» Instructions to follow: Could you please reproduce all the records below exactly, leaving out the images?

Stored items from a collection
*** Block opens ***
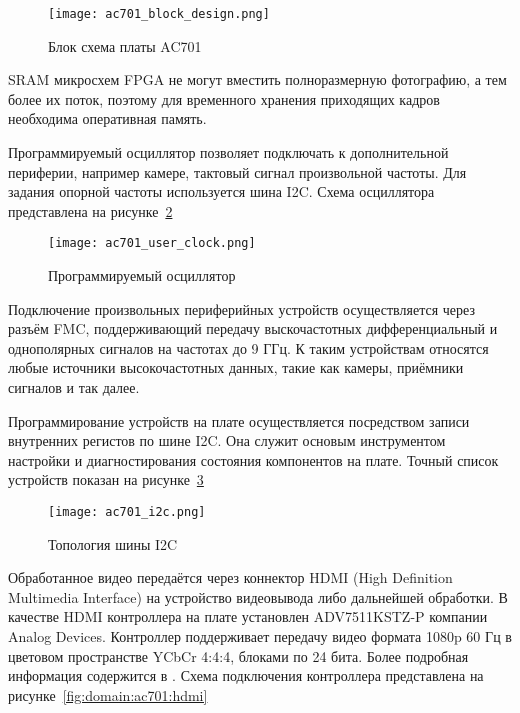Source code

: \begin{figure}[ht]
  \centering
  \texttt{[image: ac701\_block\_design.png]}
  \caption{ Блок схема платы AC701 }
  \label{fig:domain:ac701:block_design}
\end{figure}

SRAM микросхем FPGA не могут вместить полноразмерную фотографию, а тем более их поток, поэтому
для временного хранения приходящих кадров необходима оперативная память. %

Программируемый осциллятор позволяет подключать к дополнительной периферии, например камере, тактовый сигнал произвольной частоты.
Для задания опорной частоты используется шина I2C. Схема осциллятора представлена на рисунке~\ref{fig:domain:ac701:user_clock}
\begin{figure}[ht]
  \centering
  \texttt{[image: ac701\_user\_clock.png]}
  \caption{ Программируемый осциллятор }
  \label{fig:domain:ac701:user_clock}
\end{figure}

Подключение произвольных периферийных устройств осуществляется через разъём FMC, поддерживающий передачу
выскочастотных дифференциальный и однополярных сигналов на частотах до 9 ГГц\cite[c. 57]{ac701_user_guide}.
К таким устройствам относятся любые источники высокочастотных данных, такие как камеры, приёмники сигналов и так далее.

Программирование устройств на плате осуществляется посредством записи внутренних регистов по шине I2C. Она служит основым
инструментом настройки и диагностирования состояния компонентов на плате. Точный список устройств показан на
рисунке~\ref{fig:domain:ac701:i2c}

\begin{figure}[ht]
  \centering
  \texttt{[image: ac701\_i2c.png]}
  \caption{ Топология шины I2C }
  \label{fig:domain:ac701:i2c}
\end{figure}

Обработанное видео передаётся через коннектор HDMI (High Definition Multimedia Interface) на устройство видеовывода либо дальнейшей обработки. В качестве
HDMI контроллера на плате установлен ADV7511KSTZ-P компании Analog Devices. Контроллер поддерживает передачу видео формата 1080p 60 Гц в
цветовом пространстве YCbCr 4:4:4, блоками по 24 бита. Более подробная информация содержится в \cite{adv7511_datasheet}.
Схема подключения контроллера представлена на рисунке~\ref{fig:domain:ac701:hdmi}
*** Block closes ***
» Result for this exercise:
Source code

: \begin{figure}[ht]
  \centering
  \texttt{[image: ac701\_block\_design.png]}
  \caption{ Блок схема платы AC701 }
  \label{fig:domain:ac701:block_design}
\end{figure}

SRAM микросхем FPGA не могут вместить полноразмерную фотографию, а тем более их поток, поэтому
для временного хранения приходящих кадров необходима оперативная память. %

Программируемый осциллятор позволяет подключать к дополнительной периферии, например камере, тактовый сигнал произвольной частоты.
Для задания опорной частоты используется шина I2C. Схема осциллятора представлена на рисунке~\ref{fig:domain:ac701:user_clock}
\begin{figure}[ht]
  \centering
  \texttt{[image: ac701\_user\_clock.png]}
  \caption{ Программируемый осциллятор }
  \label{fig:domain:ac701:user_clock}
\end{figure}

Подключение произвольных периферийных устройств осуществляется через разъём FMC, поддерживающий передачу
выскочастотных дифференциальный и однополярных сигналов на частотах до 9 ГГц\cite[c. 57]{ac701_user_guide}.
К таким устройствам относятся любые источники высокочастотных данных, такие как камеры, приёмники сигналов и так далее.

Программирование устройств на плате осуществляется посредством записи внутренних регистов по шине I2C. Она служит основым
инструментом настройки и диагностирования состояния компонентов на плате. Точный список устройств показан на
рисунке~\ref{fig:domain:ac701:i2c}

\begin{figure}[ht]
  \centering
  \texttt{[image: ac701\_i2c.png]}
  \caption{ Топология шины I2C }
  \label{fig:domain:ac701:i2c}
\end{figure}

Обработанное видео передаётся через коннектор HDMI (High Definition Multimedia Interface) на устройство видеовывода либо дальнейшей обработки. В качестве
HDMI контроллера на плате установлен ADV7511KSTZ-P компании Analog Devices. Контроллер поддерживает передачу видео формата 1080p 60 Гц в
цветовом пространстве YCbCr 4:4:4, блоками по 24 бита. Более подробная информация содержится в \cite{adv7511_datasheet}.
Схема подключения контроллера представлена на рисунке~\ref{fig:domain:ac701:hdmi}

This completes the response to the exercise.